ACTIVITY: Starting at the line with "#### エラー1: 設定が見つからない" in it, reproduce each line below through the last one, exactly, and include nothing else.

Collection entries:
------------------------------------------------
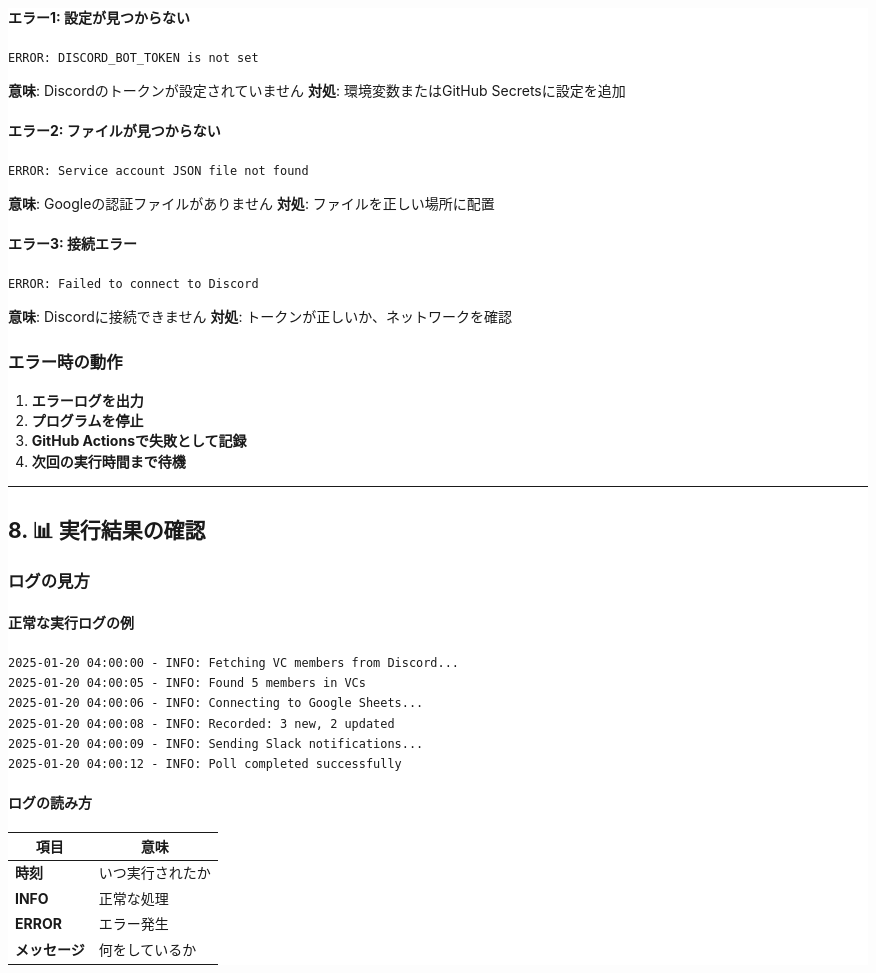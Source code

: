 #### エラー1: 設定が見つからない
```
ERROR: DISCORD_BOT_TOKEN is not set
```
**意味**: Discordのトークンが設定されていません
**対処**: 環境変数またはGitHub Secretsに設定を追加

#### エラー2: ファイルが見つからない
```
ERROR: Service account JSON file not found
```
**意味**: Googleの認証ファイルがありません
**対処**: ファイルを正しい場所に配置

#### エラー3: 接続エラー
```
ERROR: Failed to connect to Discord
```
**意味**: Discordに接続できません
**対処**: トークンが正しいか、ネットワークを確認

### エラー時の動作
1. **エラーログを出力**
2. **プログラムを停止**
3. **GitHub Actionsで失敗として記録**
4. **次回の実行時間まで待機**

---

## 8. 📊 実行結果の確認

### ログの見方

#### 正常な実行ログの例
```
2025-01-20 04:00:00 - INFO: Fetching VC members from Discord...
2025-01-20 04:00:05 - INFO: Found 5 members in VCs
2025-01-20 04:00:06 - INFO: Connecting to Google Sheets...
2025-01-20 04:00:08 - INFO: Recorded: 3 new, 2 updated
2025-01-20 04:00:09 - INFO: Sending Slack notifications...
2025-01-20 04:00:12 - INFO: Poll completed successfully
```

#### ログの読み方
| 項目 | 意味 |
|------|------|
| **時刻** | いつ実行されたか |
| **INFO** | 正常な処理 |
| **ERROR** | エラー発生 |
| **メッセージ** | 何をしているか |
------------------------------------------------
EXERCISE OUTPUT:
: #### エラー1: 設定が見つからない
```
ERROR: DISCORD_BOT_TOKEN is not set
```
**意味**: Discordのトークンが設定されていません
**対処**: 環境変数またはGitHub Secretsに設定を追加

#### エラー2: ファイルが見つからない
```
ERROR: Service account JSON file not found
```
**意味**: Googleの認証ファイルがありません
**対処**: ファイルを正しい場所に配置

#### エラー3: 接続エラー
```
ERROR: Failed to connect to Discord
```
**意味**: Discordに接続できません
**対処**: トークンが正しいか、ネットワークを確認

### エラー時の動作
1. **エラーログを出力**
2. **プログラムを停止**
3. **GitHub Actionsで失敗として記録**
4. **次回の実行時間まで待機**

---

## 8. 📊 実行結果の確認

### ログの見方

#### 正常な実行ログの例
```
2025-01-20 04:00:00 - INFO: Fetching VC members from Discord...
2025-01-20 04:00:05 - INFO: Found 5 members in VCs
2025-01-20 04:00:06 - INFO: Connecting to Google Sheets...
2025-01-20 04:00:08 - INFO: Recorded: 3 new, 2 updated
2025-01-20 04:00:09 - INFO: Sending Slack notifications...
2025-01-20 04:00:12 - INFO: Poll completed successfully
```

#### ログの読み方
| 項目 | 意味 |
|------|------|
| **時刻** | いつ実行されたか |
| **INFO** | 正常な処理 |
| **ERROR** | エラー発生 |
| **メッセージ** | 何をしているか |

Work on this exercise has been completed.